Politik Inland

Kämpfer warnt: Politik droht Vertrauensverlust durch Frust

Der scheidende Oberbürgermeister der schleswig-holsteinischen Landeshauptstadt sieht die Demokratie im Stresstest. Warum er vor wachsendem Frust und Vertrauensverlust in die Politik warnt.

Von dpa

18.11.2025

Das Verhältnis zwischen Politik und Gesellschaft hat sich laut Ulf Kämpfer in den letzten Jahren spürbar gewandelt. (Archivbild)Markus Scholz/dpa

Das Verhältnis zwischen Politik und Gesellschaft hat sich laut Ulf Kämpfer in den letzten Jahren spürbar gewandelt. (Archivbild)Markus Scholz/dpa

© Markus Scholz/dpa

Kiels amtierender Oberbürgermeister Ulf Kämpfer warnt vor einem Vertrauensverlust in die Handlungsfähigkeit der Politik. „Die Reichen, die Trickser, die Rücksichtslosen – die kriegen es hin. Und viele denken: Ich, der sich an die Regeln hält und fleißig ist, für mich läuft es nicht mehr richtig“, sagte der Sozialdemokrat der Deutschen Presse-Agentur.

„Preise, die Bezahlbarkeit des Lebens, vieles ist komplizierter geworden“, sagte Kämpfer der Deutschen Presse-Agentur. „Das führt zu Frust.“ Ebenso, wenn die Kita oder die Bahn spontan ausfalle. Gleichzeitig seien die Regeln und die Verwaltung oftmals zu komplex. 

Kämpfer plädierte daher für eine „Ja-Wenn-Verwaltung“: „Wir sind in Deutschland super, gut, sehr höflich und ausführlich auf fünf DIN-A4-Seiten zu schreiben, warum leider etwas nicht geht, anstatt auf einer Seite zu schreiben, dass es so nicht geht, aber vielleicht etwas anderes gehen könnte.“

Demokratie im Stresstest

Nach zwei Amtszeiten trat Kämpfer bei der Oberbürgermeisterwahl am vergangenen Sonntag nicht erneut an.
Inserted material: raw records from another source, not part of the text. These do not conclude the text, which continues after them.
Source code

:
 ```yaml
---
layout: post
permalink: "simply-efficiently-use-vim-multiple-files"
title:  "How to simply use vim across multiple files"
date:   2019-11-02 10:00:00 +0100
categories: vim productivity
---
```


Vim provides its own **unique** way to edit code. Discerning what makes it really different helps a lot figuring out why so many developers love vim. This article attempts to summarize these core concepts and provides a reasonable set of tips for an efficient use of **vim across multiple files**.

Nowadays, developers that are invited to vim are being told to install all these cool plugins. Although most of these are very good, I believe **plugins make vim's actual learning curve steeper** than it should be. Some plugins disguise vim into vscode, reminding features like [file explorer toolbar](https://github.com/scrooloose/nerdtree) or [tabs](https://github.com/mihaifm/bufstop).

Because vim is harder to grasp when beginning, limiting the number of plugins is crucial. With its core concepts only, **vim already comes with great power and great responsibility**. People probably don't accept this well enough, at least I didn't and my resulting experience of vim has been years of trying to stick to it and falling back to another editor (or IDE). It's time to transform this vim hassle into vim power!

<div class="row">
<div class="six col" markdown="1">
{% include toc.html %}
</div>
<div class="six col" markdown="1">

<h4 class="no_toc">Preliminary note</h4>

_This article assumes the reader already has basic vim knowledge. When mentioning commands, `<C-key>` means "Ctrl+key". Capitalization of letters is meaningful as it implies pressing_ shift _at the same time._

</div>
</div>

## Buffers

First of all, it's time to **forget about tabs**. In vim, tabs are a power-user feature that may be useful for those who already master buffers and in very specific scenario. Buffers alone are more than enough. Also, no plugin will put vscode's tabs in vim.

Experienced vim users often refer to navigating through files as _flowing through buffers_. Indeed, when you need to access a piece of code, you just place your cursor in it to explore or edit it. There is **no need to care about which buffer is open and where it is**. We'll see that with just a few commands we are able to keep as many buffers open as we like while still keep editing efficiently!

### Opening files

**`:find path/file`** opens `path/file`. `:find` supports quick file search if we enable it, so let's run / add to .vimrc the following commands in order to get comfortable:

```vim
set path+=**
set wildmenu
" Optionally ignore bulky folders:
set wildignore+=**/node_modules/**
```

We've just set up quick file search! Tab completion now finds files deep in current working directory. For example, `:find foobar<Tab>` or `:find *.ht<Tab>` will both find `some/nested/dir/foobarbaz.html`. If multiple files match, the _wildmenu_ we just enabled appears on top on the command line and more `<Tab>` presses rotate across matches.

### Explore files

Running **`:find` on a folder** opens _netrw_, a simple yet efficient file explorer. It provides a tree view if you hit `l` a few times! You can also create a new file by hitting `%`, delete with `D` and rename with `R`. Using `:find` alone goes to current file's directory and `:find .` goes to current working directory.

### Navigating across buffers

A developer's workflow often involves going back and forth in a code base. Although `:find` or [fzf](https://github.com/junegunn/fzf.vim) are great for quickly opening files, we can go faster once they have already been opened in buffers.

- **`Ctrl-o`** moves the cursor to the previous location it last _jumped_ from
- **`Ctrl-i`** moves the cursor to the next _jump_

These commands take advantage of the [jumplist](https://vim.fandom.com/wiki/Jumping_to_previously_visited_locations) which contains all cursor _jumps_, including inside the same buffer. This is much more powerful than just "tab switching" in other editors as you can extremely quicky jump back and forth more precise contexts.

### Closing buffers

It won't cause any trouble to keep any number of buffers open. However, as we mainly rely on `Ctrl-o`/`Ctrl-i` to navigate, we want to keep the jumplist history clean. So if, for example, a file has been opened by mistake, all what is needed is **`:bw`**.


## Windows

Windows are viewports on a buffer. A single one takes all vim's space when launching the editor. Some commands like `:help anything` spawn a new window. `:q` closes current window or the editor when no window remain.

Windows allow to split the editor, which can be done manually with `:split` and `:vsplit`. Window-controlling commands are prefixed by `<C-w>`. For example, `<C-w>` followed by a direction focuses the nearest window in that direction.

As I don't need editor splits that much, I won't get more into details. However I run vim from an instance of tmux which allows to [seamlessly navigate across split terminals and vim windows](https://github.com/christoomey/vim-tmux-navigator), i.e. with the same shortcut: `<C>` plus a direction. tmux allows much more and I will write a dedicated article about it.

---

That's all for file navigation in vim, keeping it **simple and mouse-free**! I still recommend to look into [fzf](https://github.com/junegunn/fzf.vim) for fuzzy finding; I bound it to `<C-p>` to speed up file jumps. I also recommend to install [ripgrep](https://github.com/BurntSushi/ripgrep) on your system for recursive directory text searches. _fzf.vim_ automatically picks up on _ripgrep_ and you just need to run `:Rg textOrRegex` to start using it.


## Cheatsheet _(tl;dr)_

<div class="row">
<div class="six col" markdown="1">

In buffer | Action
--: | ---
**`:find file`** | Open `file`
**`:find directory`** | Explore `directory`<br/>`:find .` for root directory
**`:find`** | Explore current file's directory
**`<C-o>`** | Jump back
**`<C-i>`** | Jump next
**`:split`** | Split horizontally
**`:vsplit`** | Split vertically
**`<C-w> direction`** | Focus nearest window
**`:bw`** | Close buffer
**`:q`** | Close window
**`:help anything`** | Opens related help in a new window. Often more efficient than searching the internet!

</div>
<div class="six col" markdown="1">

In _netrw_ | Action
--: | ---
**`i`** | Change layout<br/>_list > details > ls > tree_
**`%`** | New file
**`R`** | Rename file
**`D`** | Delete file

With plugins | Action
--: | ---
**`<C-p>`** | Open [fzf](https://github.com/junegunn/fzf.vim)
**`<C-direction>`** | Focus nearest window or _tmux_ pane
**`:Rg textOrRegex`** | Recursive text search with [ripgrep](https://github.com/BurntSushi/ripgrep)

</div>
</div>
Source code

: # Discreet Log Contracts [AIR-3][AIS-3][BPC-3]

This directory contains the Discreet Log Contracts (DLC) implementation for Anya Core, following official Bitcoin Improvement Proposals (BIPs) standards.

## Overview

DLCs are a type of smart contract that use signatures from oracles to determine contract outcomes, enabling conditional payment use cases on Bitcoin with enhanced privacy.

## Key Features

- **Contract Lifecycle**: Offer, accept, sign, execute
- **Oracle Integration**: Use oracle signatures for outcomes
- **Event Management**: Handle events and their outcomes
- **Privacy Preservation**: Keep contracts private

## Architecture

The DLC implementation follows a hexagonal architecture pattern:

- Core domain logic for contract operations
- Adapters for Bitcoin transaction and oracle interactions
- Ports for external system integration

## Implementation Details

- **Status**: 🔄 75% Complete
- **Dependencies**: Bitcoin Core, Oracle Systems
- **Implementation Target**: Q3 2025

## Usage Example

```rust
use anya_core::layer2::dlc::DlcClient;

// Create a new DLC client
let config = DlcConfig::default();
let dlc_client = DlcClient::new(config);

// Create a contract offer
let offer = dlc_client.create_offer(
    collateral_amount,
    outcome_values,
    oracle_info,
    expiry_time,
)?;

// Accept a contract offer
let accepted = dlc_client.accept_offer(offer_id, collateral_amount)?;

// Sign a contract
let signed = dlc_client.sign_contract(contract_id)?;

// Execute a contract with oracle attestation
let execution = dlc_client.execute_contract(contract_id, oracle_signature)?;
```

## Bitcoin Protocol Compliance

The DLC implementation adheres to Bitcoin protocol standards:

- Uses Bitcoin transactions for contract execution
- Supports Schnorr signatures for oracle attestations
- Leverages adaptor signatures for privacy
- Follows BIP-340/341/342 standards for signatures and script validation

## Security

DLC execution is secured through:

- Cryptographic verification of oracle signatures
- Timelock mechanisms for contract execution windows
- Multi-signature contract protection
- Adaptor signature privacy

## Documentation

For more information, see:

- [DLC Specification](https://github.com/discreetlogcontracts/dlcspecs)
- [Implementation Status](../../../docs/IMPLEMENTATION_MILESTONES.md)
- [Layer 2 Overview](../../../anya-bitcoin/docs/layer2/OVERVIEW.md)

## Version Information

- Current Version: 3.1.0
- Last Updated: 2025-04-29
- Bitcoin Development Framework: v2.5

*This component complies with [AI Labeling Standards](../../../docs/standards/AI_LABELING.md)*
Seine Nachfolge entscheidet sich in der Stichwahl am 30. November. Er wechselt als Spitzenkandidat der SPD für die Landtagswahl 2027 in die Landespolitik. 

Eine Auszeit hätte er sich nach eigenen Worten ebenfalls vorstellen können. „Aber ich habe den Eindruck, das darf ich mir nicht erlauben, weil wir einen Stresstest der Demokratie erleben und alle, denen unsere Demokratie am Herzen liegt, an Deck sein müssen“, sagte er der dpa.

Kämpfer sieht „Teufelskreis“

Das Verhältnis zwischen Politik und Gesellschaft habe sich in den vergangenen Jahren spürbar gewandelt, stellte Kämpfer fest. Kritik, aber auch Beleidigungen und Drohungen gegen ehrenamtliche und hauptamtliche Politiker hätten deutlich zugenommen. Dies setze einen „Teufelskreis“ in Gang:

„Es kommt häufiger als früher vor, dass Bürgermeisterinnen und Bürgermeister nicht wieder gewählt oder in Abwählverfahren abgesetzt werden“, sagte Kämpfer. Zudem würden viele Politikerinnen und Politiker hinschmeißen, zurücktreten oder nicht wieder antreten - aus eigenem Frust. Das führe dazu, dass immer weniger qualifizierte Menschen bereit seien, in die Politik zu gehen. 

„Wenn dann nur noch die Populisten und Unqualifizierten da sind und gewählt werden, dann kriegen die erst recht die Kritik ab - und zwar zu Recht“, führte der Sozialdemokrat fort. Dies lasse den Frust auf die Politik dann wiederum weiter wachsen und schrecke immer mehr Menschen davon ab, sich zu engagieren. 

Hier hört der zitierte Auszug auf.